2.2.2.2 Deployment KCIs (35%) 30%

2.2.2.2.1 All KRI thresholds have corresponding qualitative deployment KCI thresholds (50%) 50%

High level qualitative definition of the KCI threshold for ASL-3: deployment KCI measures should “make us robust to persistent attempts to misuse the capability in question”. In addition, deployment KCI measures should make it such that “threat actors with realistic access levels and resources are highly unlikely to be able to consistently elicit information from any generally accessible systems that greatly increases their ability to cause catastrophic harm relative to other available tools.”

The KCI thresholds would be further better defined if the threat actor was identified (as done for the containment threshold – i.e., the “realistic access levels and resources” should be further fleshed out).

The framework doesn’t define any deployment KCIs for the autonomous AI R&D KRIs (which should include internal deployment measures), and it doesn’t define ASL-4 KCI thresholds either.

Quotes:

“When a model must meet the ASL-3 Deployment Standard, we will evaluate whether the measures we have implemented make us robust to persistent attempts to misuse the capability in question.”
“Red-teaming: Conduct red-teaming that demonstrates that threat actors with realistic access levels and resources are highly unlikely to be able to consistently elicit information from any generally accessible systems that greatly increases their ability to cause catastrophic harm relative to other available tools.”

2.2.2.2.2 All KRI thresholds have corresponding quantitative deployment KCI thresholds (50%) 10%

Whilst “this might entail achieving a high overall recall rate using harm refusal techniques” (p. 8) demonstrates some awareness of quantitative deployment KCI thresholds, there are no actual quantitative deployment KCI thresholds.

Quotes:

“Defense in depth: Use a “defense in depth” approach by building a series of defensive layers, each designed to catch misuse attempts that might pass through previous barriers. As an example, this might entail achieving a high overall recall rate using harm refusal techniques. This is an area of active research, and new technologies may be added when ready” (p. 8)

2.2.2.3 For advanced KRIs, assurance process KCIs are defined (30%) 10%

The framework says that they expect that an affirmative case will be required for higher security levels to show they have “mitigated these [misalignment] risks to acceptable levels”. However, they do not indicate what “acceptable levels” constitutes, which is necessary for satisfying this criterion.

Quotes:

For models crossing AI R&D-4: “In addition, we will develop an affirmative case that (1) identifies the most immediate and relevant risks from models pursuing misaligned goals and (2) explains how we have mitigated these risks to acceptable levels. The affirmative case will describe, as relevant, evidence on model capabilities; evidence on AI alignment; mitigations (such as monitoring and other safeguards); and our overall reasoning.” (p. 4)

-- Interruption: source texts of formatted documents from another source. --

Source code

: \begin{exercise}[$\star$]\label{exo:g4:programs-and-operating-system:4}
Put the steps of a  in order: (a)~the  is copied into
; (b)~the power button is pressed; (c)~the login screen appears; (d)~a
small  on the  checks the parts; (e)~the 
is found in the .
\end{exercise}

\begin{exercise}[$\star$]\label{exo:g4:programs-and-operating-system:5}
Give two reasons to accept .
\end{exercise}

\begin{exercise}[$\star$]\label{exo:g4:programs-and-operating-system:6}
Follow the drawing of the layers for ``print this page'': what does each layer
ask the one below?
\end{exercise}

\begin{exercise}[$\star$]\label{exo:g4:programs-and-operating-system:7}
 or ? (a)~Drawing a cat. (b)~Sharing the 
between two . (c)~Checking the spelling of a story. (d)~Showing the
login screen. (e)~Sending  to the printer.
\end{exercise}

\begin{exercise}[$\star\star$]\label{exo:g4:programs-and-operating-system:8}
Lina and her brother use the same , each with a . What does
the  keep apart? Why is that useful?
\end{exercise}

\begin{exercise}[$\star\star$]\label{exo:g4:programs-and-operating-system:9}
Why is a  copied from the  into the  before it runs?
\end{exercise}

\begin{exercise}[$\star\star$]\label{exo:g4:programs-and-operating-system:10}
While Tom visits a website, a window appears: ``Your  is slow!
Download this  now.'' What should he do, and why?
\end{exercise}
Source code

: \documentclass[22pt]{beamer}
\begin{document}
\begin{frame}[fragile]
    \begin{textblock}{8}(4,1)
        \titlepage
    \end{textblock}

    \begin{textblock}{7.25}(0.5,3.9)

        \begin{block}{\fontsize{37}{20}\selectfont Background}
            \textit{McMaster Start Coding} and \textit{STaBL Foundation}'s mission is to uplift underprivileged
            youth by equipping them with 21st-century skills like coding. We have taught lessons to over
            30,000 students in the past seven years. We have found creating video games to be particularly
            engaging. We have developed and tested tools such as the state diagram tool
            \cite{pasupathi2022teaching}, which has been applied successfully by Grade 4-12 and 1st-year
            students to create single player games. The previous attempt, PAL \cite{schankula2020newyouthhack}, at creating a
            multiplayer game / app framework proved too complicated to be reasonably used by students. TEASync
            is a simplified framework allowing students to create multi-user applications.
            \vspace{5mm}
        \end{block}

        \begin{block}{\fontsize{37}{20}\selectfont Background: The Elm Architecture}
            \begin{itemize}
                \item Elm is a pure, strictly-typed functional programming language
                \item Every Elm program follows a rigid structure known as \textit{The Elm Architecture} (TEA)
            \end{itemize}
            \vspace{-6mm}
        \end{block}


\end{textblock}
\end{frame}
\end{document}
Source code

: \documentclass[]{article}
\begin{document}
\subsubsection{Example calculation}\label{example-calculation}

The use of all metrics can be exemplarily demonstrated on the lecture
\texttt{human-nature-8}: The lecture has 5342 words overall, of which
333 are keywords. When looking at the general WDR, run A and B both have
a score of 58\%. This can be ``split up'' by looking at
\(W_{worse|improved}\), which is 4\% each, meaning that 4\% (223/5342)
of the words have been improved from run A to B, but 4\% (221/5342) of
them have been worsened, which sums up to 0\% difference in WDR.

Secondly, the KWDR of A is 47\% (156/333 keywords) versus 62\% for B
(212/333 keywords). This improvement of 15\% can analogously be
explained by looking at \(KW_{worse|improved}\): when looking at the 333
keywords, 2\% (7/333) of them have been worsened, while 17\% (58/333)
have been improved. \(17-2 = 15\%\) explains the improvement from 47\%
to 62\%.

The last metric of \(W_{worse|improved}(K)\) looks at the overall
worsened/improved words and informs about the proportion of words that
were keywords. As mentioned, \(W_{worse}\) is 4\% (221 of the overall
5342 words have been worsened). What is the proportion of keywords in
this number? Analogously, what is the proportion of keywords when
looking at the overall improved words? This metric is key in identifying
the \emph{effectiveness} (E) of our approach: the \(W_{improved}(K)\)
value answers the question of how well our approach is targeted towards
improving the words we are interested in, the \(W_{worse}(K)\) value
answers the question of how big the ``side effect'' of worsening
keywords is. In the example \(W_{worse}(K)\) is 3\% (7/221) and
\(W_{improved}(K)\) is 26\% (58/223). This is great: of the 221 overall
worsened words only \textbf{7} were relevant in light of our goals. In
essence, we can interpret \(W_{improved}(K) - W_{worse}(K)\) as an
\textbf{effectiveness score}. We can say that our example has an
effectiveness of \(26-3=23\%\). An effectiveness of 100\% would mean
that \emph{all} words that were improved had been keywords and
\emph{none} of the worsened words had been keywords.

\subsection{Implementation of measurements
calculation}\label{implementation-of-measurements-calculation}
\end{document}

For AI R&D-5: “We also expect an affirmative case will be required.”

2.2.3 Pairs of thresholds are grounded in risk modeling to show that risks remain below the tolerance (20%) 10%

To satisfy this criterion, there needs to be a pre-emptive justificaiton, grounded in risk modeling, that the KCI thresholds given will be sufficient to reduce residual risk below the risk tolerance (if the corresponding KRI is crossed). In the context of Anthropic’s RSP v2, this means showing that the required safeguards will sufficiently mitigate risk for the relevant capability threshold.

There is a mention of threat modelling for the ASL-3 deployment KCI threshold, showing an effort toward risk modeling. However, there is little justification for why the chosen KCI thresholds will be sufficient to mitigate residual risk below the risk tolerance. For instance, a claim such as the “[we] consider mitigating risks from highly sophisticated state-compromised insiders to be out of scope for ASL-3” should be justified with risk models.

Finally, their risk tolerance (i.e, required level of KCI safeguards) is contingent on other companies’: “It is possible at some point in the future that another actor in the frontier AI ecosystem will pass, or be on track to imminently pass, a Capability Threshold without implementing measures equivalent to the Required Safeguards such that their actions pose a serious risk for the world. In such a scenario […] we might decide to lower the Required Safeguards.” This does not follow the criterion; the required level of safeguards should be relative to their pre-determined risk tolerance.

Quotes:

“Threat modeling: Make a compelling case that the set of threats and the vectors through which an adversary could catastrophically misuse the deployed system have been sufficiently mapped out, and will commit to revising as necessary over time.” (p. 8)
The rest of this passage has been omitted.